C'est à cette problématique que je voudrais essayer de réfléchir ici, dans la mesure où elle affecte la compréhension et la dynamique même de nos rencontres, notamment -- mais pas uniquement -- au plan de la sexualité.
Au hasard des réflexions et des recherches évoquées plus haut, je suis tombé sur une figure mythique que l'on rencontre dans plusieurs cultures autochtones de l'Amérique du nord, celle du Trickster. Et cette figure m'a paru non seulement assez fascinante en elle-même, mais également susceptible de fournir une sorte de «modèle» pour comprendre certains aspects de cette grande «rencontre sexuelle» polymorphe de notre époque, et peut-être surtout pour éviter un retour prématuré et intempestif à de nouvelles formes de moralisme, dont les années d'après-guerre nous avaient passablement fait sortir.
La figure du Trickster
La figure mythique du Trickster, que l'on a parfois rendue en français par «joueur de tours», «décepteur» ou «bouffon divin», nous a été particulièrement connue à travers les travaux de l'anthropologue américain Paul Radin, parus dans les années cinquante avec de très éclairants commentaires de deux célèbres psychanalystes, Karl Kerényi et Carl Gustav Jung[2]. Il existe d'autres études, mais les travaux de Radin, principalement à partir des traditions mythologiques des Indiens winnebago, demeurent sans doute les plus inspirants et les plus connus.

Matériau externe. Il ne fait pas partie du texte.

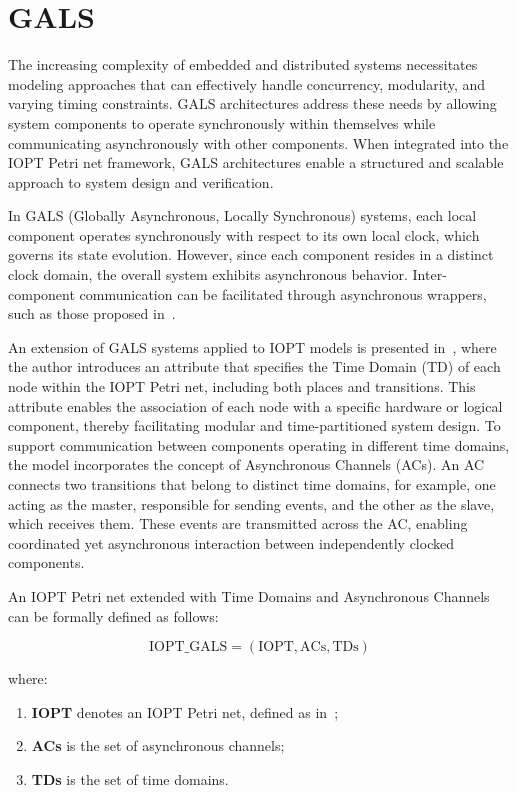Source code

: \section{GALS}
\label{sec:gals}


The increasing complexity of embedded and distributed systems necessitates modeling approaches that can effectively handle concurrency, modularity, and varying timing constraints. GALS architectures address these needs by allowing system components to operate synchronously within themselves while communicating asynchronously with other components. When integrated into the IOPT Petri net framework, GALS architectures enable a structured and scalable approach to system design and verification.

In GALS (Globally Asynchronous, Locally Synchronous) systems, each local component operates synchronously with respect to its own local clock, which governs its state evolution. However, since each component resides in a distinct clock domain, the overall system exhibits asynchronous behavior. Inter-component communication can be facilitated through asynchronous wrappers, such as those proposed in~\cite{galsborman}.


An extension of GALS systems applied to IOPT models is presented in~\cite{galsactd}, where the author introduces an attribute that specifies the Time Domain (TD) of each node within the IOPT Petri net, including both places and transitions. This attribute enables the association of each node with a specific hardware or logical component, thereby facilitating modular and time-partitioned system design.
To support communication between components operating in different time domains, the model incorporates the concept of Asynchronous Channels (ACs). An AC connects two transitions that belong to distinct time domains, for example, one acting as the master, responsible for sending events, and the other as the slave, which receives them. These events are transmitted across the AC, enabling coordinated yet asynchronous interaction between independently clocked components.


An IOPT Petri net extended with Time Domains and Asynchronous Channels can be formally defined as follows:

\begin{equation}
\text{IOPT\_GALS} = (\text{IOPT}, \text{ACs}, \text{TDs})
\end{equation}

where:
\begin{enumerate}
    \item \textbf{IOPT} denotes an IOPT Petri net, defined as in~\cite{iopttools};
    \item \textbf{ACs} is the set of asynchronous channels;
    \item \textbf{TDs} is the set of time domains.
\end{enumerate}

Radin voit dans ce personnage l'un des mythes les plus répandus de l'humanité (on en trouverait des variantes dans des cultures aussi différentes que celles de la Chine, du Japon, de la Grèce antique, du monde sémitique, etc.) C'est cependant dans les traditions amérindiennes que le mythe se rencontrerait sous sa forme la plus ancienne et la mieux conservée. Il s'agirait, toujours selon Radin, d'un vestige d'un passé archaïque de l'humanité où la démarcation entre l'humain et le divin n'était pas encore tout à fait nette.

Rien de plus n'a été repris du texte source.